A sentence is a string of single-space separated words where each word consists only of lowercase letters. A word is uncommon if it appears exactly once in one of the sentences, and does not appear in the other sentence. Given two sentences s1 and s2, return a list of all the uncommon words. You may return the answer in any order. Example 1: Input: s1 = "this apple is sweet", s2 = "this apple is sour" Output: ["sweet","sour"] Explanation: The word "sweet" appears only in s1, while the word "sour" appears only in s2. Example 2: Input: s1 = "apple apple", s2 = "banana" Output: ["banana"] Constraints: 1 <= s1.length, s2.length <= 200 s1 and s2 consist of lowercase English letters and spaces. s1 and s2 do not have leading or trailing spaces. All the words in s1 and s2 are separated by a single space.

Explanation

Here's a breakdown of the approach, followed by the code:

• Count Word Frequencies: Use a hash map (dictionary in Python) to store the frequency of each word in both sentences combined.
• Identify Uncommon Words: Iterate through the frequency map and identify words that appear exactly once.

• Filter Uncommon Words: Construct the list of uncommon words and return.
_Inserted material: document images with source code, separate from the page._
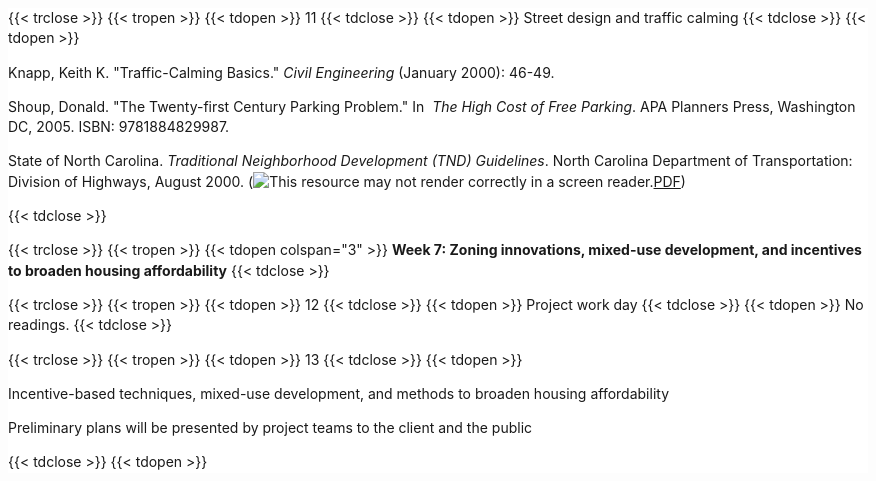 {{< trclose >}}
{{< tropen >}}
{{< tdopen >}}
11
{{< tdclose >}}
{{< tdopen >}}
Street design and traffic calming
{{< tdclose >}}
{{< tdopen >}}


Knapp, Keith K. "Traffic-Calming Basics." _Civil Engineering_ (January 2000): 46-49.

Shoup, Donald. "The Twenty-first Century Parking Problem." In  _The High Cost of Free Parking_. APA Planners Press, Washington DC, 2005. ISBN: 9781884829987.

State of North Carolina. _Traditional Neighborhood Development (TND) Guidelines_. North Carolina Department of Transportation: Division of Highways, August 2000. (![This resource may not render correctly in a screen reader.](/images/inacessible.gif)[PDF](https://connect.ncdot.gov/projects/Roadway/RoadwayDesignAdministrativeDocuments/Traditional%20Neighborhood%20Development%20Manual.pdf))


{{< tdclose >}}

{{< trclose >}}
{{< tropen >}}
{{< tdopen colspan="3" >}}
**Week 7: Zoning innovations, mixed-use development, and incentives to broaden housing affordability**
{{< tdclose >}}

{{< trclose >}}
{{< tropen >}}
{{< tdopen >}}
12
{{< tdclose >}}
{{< tdopen >}}
Project work day
{{< tdclose >}}
{{< tdopen >}}
No readings.
{{< tdclose >}}

{{< trclose >}}
{{< tropen >}}
{{< tdopen >}}
13
{{< tdclose >}}
{{< tdopen >}}


Incentive-based techniques, mixed-use development, and methods to broaden housing affordability

Preliminary plans will be presented by project teams to the client and the public


{{< tdclose >}}
{{< tdopen >}}
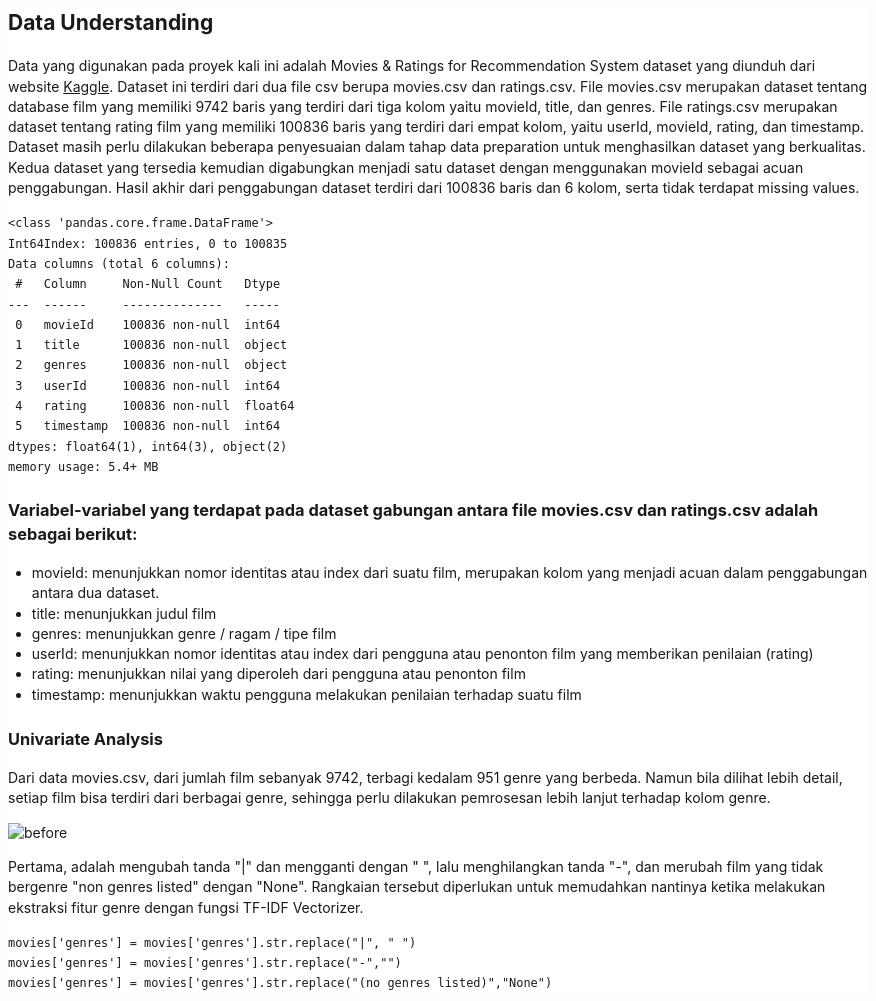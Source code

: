 ## Data Understanding
Data yang digunakan pada proyek kali ini adalah Movies & Ratings for Recommendation System dataset yang diunduh dari website [Kaggle](https://www.kaggle.com/datasets/nicoletacilibiu/movies-and-ratings-for-recommendation-system/code). Dataset ini terdiri dari dua file csv berupa movies.csv dan ratings.csv. File movies.csv merupakan dataset tentang database film yang memiliki 9742 baris yang terdiri dari tiga kolom yaitu movieId, title, dan genres. File ratings.csv merupakan dataset tentang rating film yang memiliki 100836 baris yang terdiri dari empat kolom, yaitu userId, movieId, rating, dan timestamp. Dataset masih perlu dilakukan beberapa penyesuaian dalam tahap data preparation untuk menghasilkan dataset yang berkualitas. Kedua dataset yang tersedia kemudian digabungkan menjadi satu dataset dengan menggunakan movieId sebagai acuan penggabungan. Hasil akhir dari penggabungan dataset terdiri dari 100836 baris dan 6 kolom, serta tidak terdapat missing values.

```
<class 'pandas.core.frame.DataFrame'>
Int64Index: 100836 entries, 0 to 100835
Data columns (total 6 columns):
 #   Column     Non-Null Count   Dtype  
---  ------     --------------   -----  
 0   movieId    100836 non-null  int64  
 1   title      100836 non-null  object 
 2   genres     100836 non-null  object 
 3   userId     100836 non-null  int64  
 4   rating     100836 non-null  float64
 5   timestamp  100836 non-null  int64  
dtypes: float64(1), int64(3), object(2)
memory usage: 5.4+ MB
```

### Variabel-variabel yang terdapat pada dataset gabungan antara file movies.csv dan ratings.csv adalah sebagai berikut:
- movieId: menunjukkan nomor identitas atau index dari suatu film, merupakan kolom yang menjadi acuan dalam penggabungan antara dua dataset.
- title: menunjukkan judul film
- genres: menunjukkan genre / ragam / tipe film
- userId: menunjukkan nomor identitas atau index dari pengguna atau penonton film yang memberikan penilaian (rating)
- rating: menunjukkan nilai yang diperoleh dari pengguna atau penonton film
- timestamp: menunjukkan waktu pengguna melakukan penilaian terhadap suatu film

### Univariate Analysis
Dari data movies.csv, dari jumlah film sebanyak 9742, terbagi kedalam 951 genre yang berbeda. Namun bila dilihat lebih detail, setiap film bisa terdiri dari berbagai genre, sehingga perlu dilakukan pemrosesan lebih lanjut terhadap kolom genre.

![before](https://github.com/dannid2312/fantastic-octo-computing-machine/assets/123451351/faaa737f-7d8d-49d4-97d0-dadee07065f0)

Pertama, adalah mengubah tanda "|" dan mengganti dengan " ", lalu menghilangkan tanda "-", dan merubah film yang tidak bergenre "non genres listed" dengan "None". Rangkaian tersebut diperlukan untuk memudahkan nantinya ketika melakukan ekstraksi fitur genre dengan fungsi TF-IDF Vectorizer.
```
movies['genres'] = movies['genres'].str.replace("|", " ")
movies['genres'] = movies['genres'].str.replace("-","")
movies['genres'] = movies['genres'].str.replace("(no genres listed)","None")
```
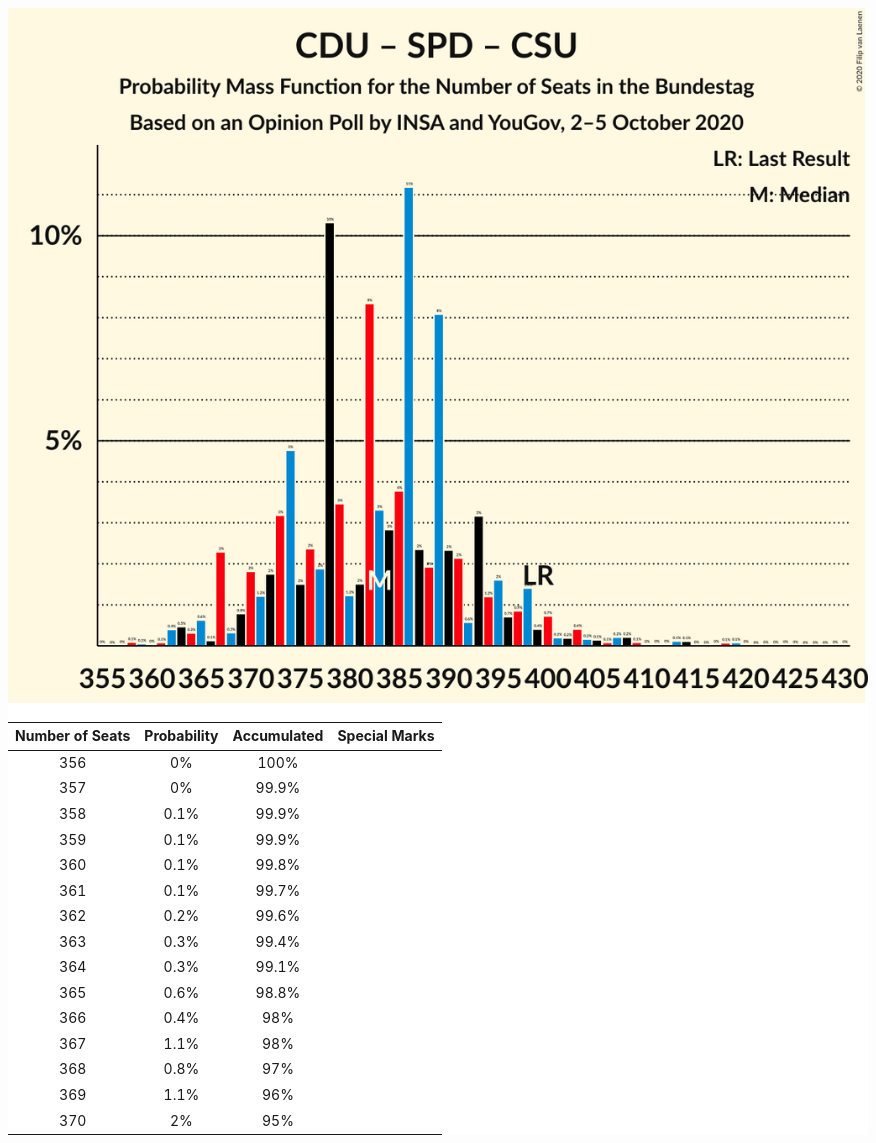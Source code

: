 ![Graph with seats probability mass function not yet produced](2020-10-05-INSAandYouGov-coalitions-seats-pmf-cdu–spd–csu.png "Seats Probability Mass Function")

| Number of Seats | Probability | Accumulated | Special Marks |
|:---------------:|:-----------:|:-----------:|:-------------:|
| 356 | 0% | 100% |  |
| 357 | 0% | 99.9% |  |
| 358 | 0.1% | 99.9% |  |
| 359 | 0.1% | 99.9% |  |
| 360 | 0.1% | 99.8% |  |
| 361 | 0.1% | 99.7% |  |
| 362 | 0.2% | 99.6% |  |
| 363 | 0.3% | 99.4% |  |
| 364 | 0.3% | 99.1% |  |
| 365 | 0.6% | 98.8% |  |
| 366 | 0.4% | 98% |  |
| 367 | 1.1% | 98% |  |
| 368 | 0.8% | 97% |  |
| 369 | 1.1% | 96% |  |
| 370 | 2% | 95% |  |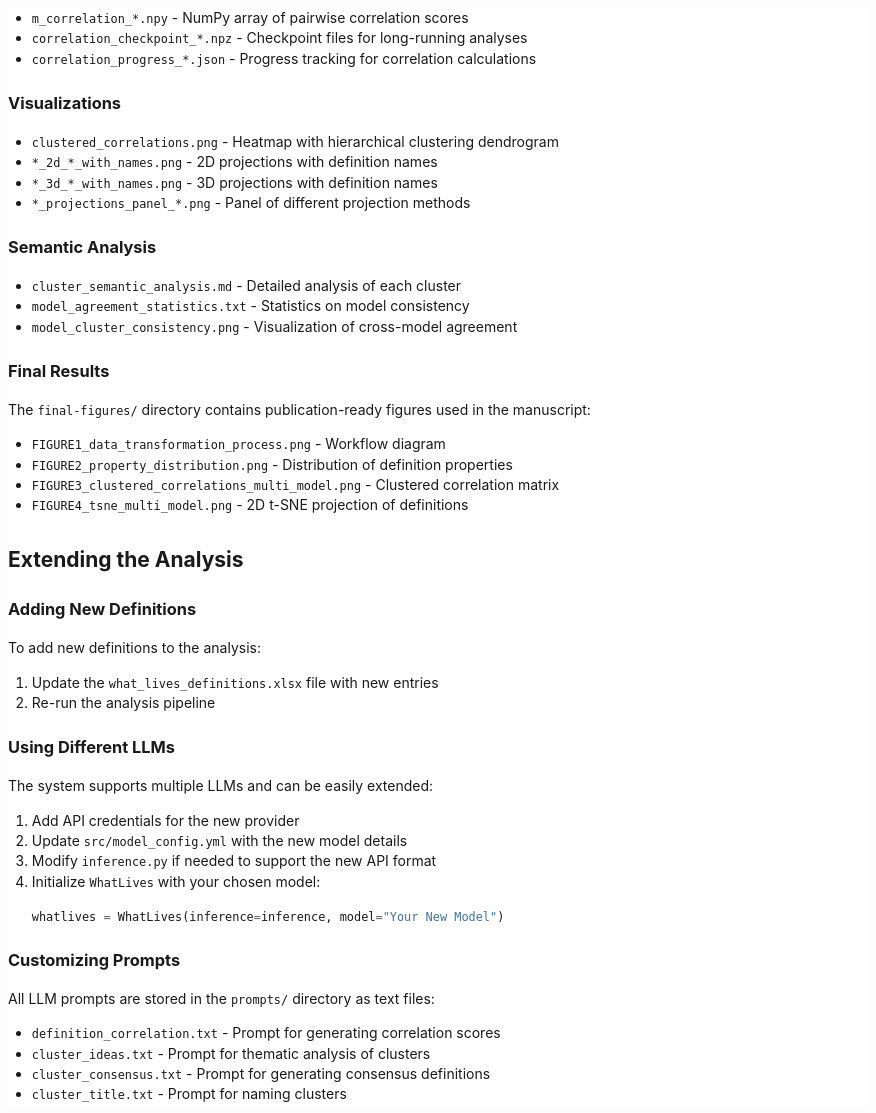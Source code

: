 - `m_correlation_*.npy` - NumPy array of pairwise correlation scores
- `correlation_checkpoint_*.npz` - Checkpoint files for long-running analyses
- `correlation_progress_*.json` - Progress tracking for correlation calculations

### Visualizations

- `clustered_correlations.png` - Heatmap with hierarchical clustering dendrogram
- `*_2d_*_with_names.png` - 2D projections with definition names
- `*_3d_*_with_names.png` - 3D projections with definition names
- `*_projections_panel_*.png` - Panel of different projection methods

### Semantic Analysis

- `cluster_semantic_analysis.md` - Detailed analysis of each cluster
- `model_agreement_statistics.txt` - Statistics on model consistency
- `model_cluster_consistency.png` - Visualization of cross-model agreement

### Final Results

The `final-figures/` directory contains publication-ready figures used in the manuscript:

- `FIGURE1_data_transformation_process.png` - Workflow diagram
- `FIGURE2_property_distribution.png` - Distribution of definition properties
- `FIGURE3_clustered_correlations_multi_model.png` - Clustered correlation matrix
- `FIGURE4_tsne_multi_model.png` - 2D t-SNE projection of definitions

## Extending the Analysis

### Adding New Definitions

To add new definitions to the analysis:

1. Update the `what_lives_definitions.xlsx` file with new entries
2. Re-run the analysis pipeline

### Using Different LLMs

The system supports multiple LLMs and can be easily extended:

1. Add API credentials for the new provider
2. Update `src/model_config.yml` with the new model details
3. Modify `inference.py` if needed to support the new API format
4. Initialize `WhatLives` with your chosen model:
   ```python
   whatlives = WhatLives(inference=inference, model="Your New Model")
   ```

### Customizing Prompts

All LLM prompts are stored in the `prompts/` directory as text files:

- `definition_correlation.txt` - Prompt for generating correlation scores
- `cluster_ideas.txt` - Prompt for thematic analysis of clusters
- `cluster_consensus.txt` - Prompt for generating consensus definitions
- `cluster_title.txt` - Prompt for naming clusters
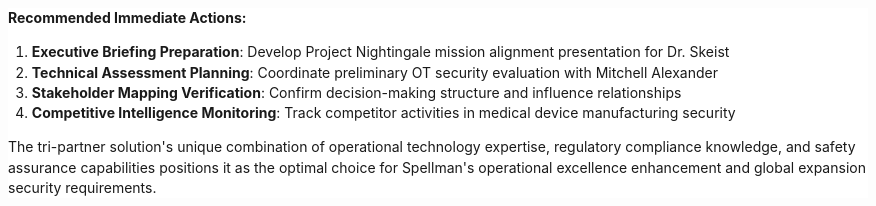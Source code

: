 **Recommended Immediate Actions:**
1. **Executive Briefing Preparation**: Develop Project Nightingale mission alignment presentation for Dr. Skeist
2. **Technical Assessment Planning**: Coordinate preliminary OT security evaluation with Mitchell Alexander
3. **Stakeholder Mapping Verification**: Confirm decision-making structure and influence relationships
4. **Competitive Intelligence Monitoring**: Track competitor activities in medical device manufacturing security

The tri-partner solution's unique combination of operational technology expertise, regulatory compliance knowledge, and safety assurance capabilities positions it as the optimal choice for Spellman's operational excellence enhancement and global expansion security requirements.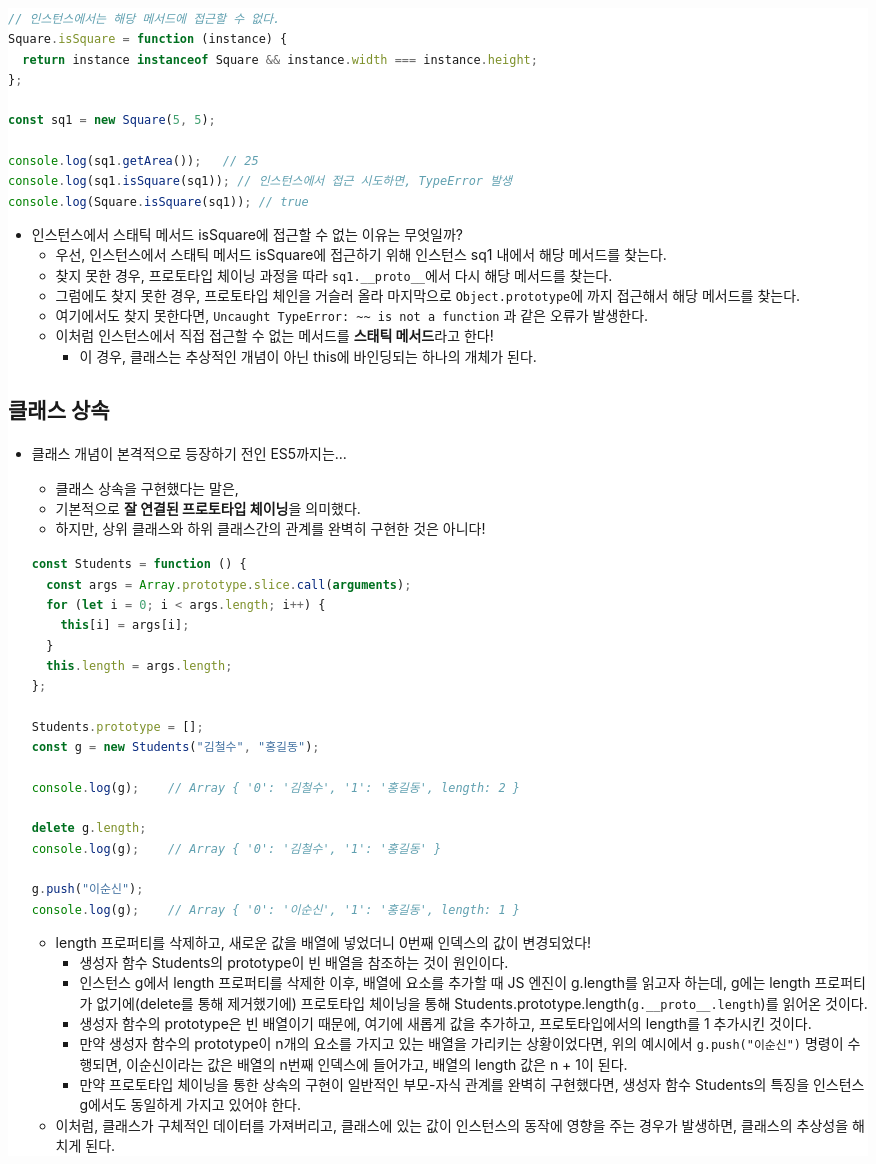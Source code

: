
   ```javascript
  // 인스턴스에서는 해당 메서드에 접근할 수 없다. 
  Square.isSquare = function (instance) {
    return instance instanceof Square && instance.width === instance.height;
  };
  
  const sq1 = new Square(5, 5);
  
  console.log(sq1.getArea());   // 25
  console.log(sq1.isSquare(sq1)); // 인스턴스에서 접근 시도하면, TypeError 발생
  console.log(Square.isSquare(sq1)); // true
  ```

  - 인스턴스에서 스태틱 메서드 isSquare에 접근할 수 없는 이유는 무엇일까?
    - 우선, 인스턴스에서 스태틱 메서드 isSquare에 접근하기 위해 인스턴스 sq1 내에서 해당 메서드를 찾는다.
    - 찾지 못한 경우, 프로토타입 체이닝 과정을 따라 `sq1.__proto__`에서 다시 해당 메서드를 찾는다.
    - 그럼에도 찾지 못한 경우, 프로토타입 체인을 거슬러 올라 마지막으로 `Object.prototype`에 까지 접근해서 해당 메서드를 찾는다.
    - 여기에서도 찾지 못한다면, `Uncaught TypeError: ~~ is not a function` 과 같은 오류가 발생한다.
    - 이처럼 인스턴스에서 직접 접근할 수 없는 메서드를 **스태틱 메서드**라고 한다!
      - 이 경우, 클래스는 추상적인 개념이 아닌 this에 바인딩되는 하나의 개체가 된다.



## 클래스 상속

- 클래스 개념이 본격적으로 등장하기 전인 ES5까지는...

  - 클래스 상속을 구현했다는 말은,
  - 기본적으로 **잘 연결된 프로토타입 체이닝**을 의미했다.
  - 하지만, 상위 클래스와 하위 클래스간의 관계를 완벽히 구현한 것은 아니다!

  ```javascript
  const Students = function () {
    const args = Array.prototype.slice.call(arguments);
    for (let i = 0; i < args.length; i++) {
      this[i] = args[i];
    }
    this.length = args.length;
  };
  
  Students.prototype = [];
  const g = new Students("김철수", "홍길동");
  
  console.log(g);    // Array { '0': '김철수', '1': '홍길동', length: 2 }
  
  delete g.length;
  console.log(g);    // Array { '0': '김철수', '1': '홍길동' }
  
  g.push("이순신");
  console.log(g);    // Array { '0': '이순신', '1': '홍길동', length: 1 }
  ```

  - length 프로퍼티를 삭제하고, 새로운 값을 배열에 넣었더니 0번째 인덱스의 값이 변경되었다!
    - 생성자 함수 Students의 prototype이 빈 배열을 참조하는 것이 원인이다.
    - 인스턴스 g에서 length 프로퍼티를 삭제한 이후, 배열에 요소를 추가할 때 JS 엔진이 g.length를 읽고자 하는데, g에는 length 프로퍼티가 없기에(delete를 통해 제거했기에) 프로토타입 체이닝을 통해 Students.prototype.length(`g.__proto__.length`)를 읽어온 것이다.
    - 생성자 함수의 prototype은 빈 배열이기 때문에, 여기에 새롭게 값을 추가하고, 프로토타입에서의 length를 1 추가시킨 것이다.
    - 만약 생성자 함수의 prototype이 n개의 요소를 가지고 있는 배열을 가리키는 상황이었다면, 위의 예시에서 `g.push("이순신")` 명령이 수행되면, 이순신이라는 값은 배열의 n번째 인덱스에 들어가고, 배열의 length 값은 n + 1이 된다.
    - 만약 프로토타입 체이닝을 통한 상속의 구현이 일반적인 부모-자식 관계를 완벽히 구현했다면, 생성자 함수 Students의 특징을 인스턴스 g에서도 동일하게 가지고 있어야 한다.
  - 이처럼, 클래스가 구체적인 데이터를 가져버리고, 클래스에 있는 값이 인스턴스의 동작에 영향을 주는 경우가 발생하면, 클래스의 추상성을 해치게 된다.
• Runtime Complexity: O(m + n), where m and n are the lengths of the input strings s1 and s2, respectively. This is due to iterating through the strings to count word frequencies. Storage Complexity: O(m + n) in the worst case, where m and n are the number of unique words in s1 and s2, respectively. This is because the hash map stores all the unique words and their counts.

Code

    def uncommonFromSentences(s1: str, s2: str) -> list[str]:
    """
    Given two sentences s1 and s2, return a list of all the uncommon words.
    A word is uncommon if it appears exactly once in one of the sentences,
    and does not appear in the other sentence.
    """

    word_counts = {}

    for word in s1.split():
        word_counts[word] = word_counts.get(word, 0) + 1

    for word in s2.split():
        word_counts[word] = word_counts.get(word, 0) + 1

    uncommon_words = [word for word, count in word_counts.items() if count == 1]

    return uncommon_words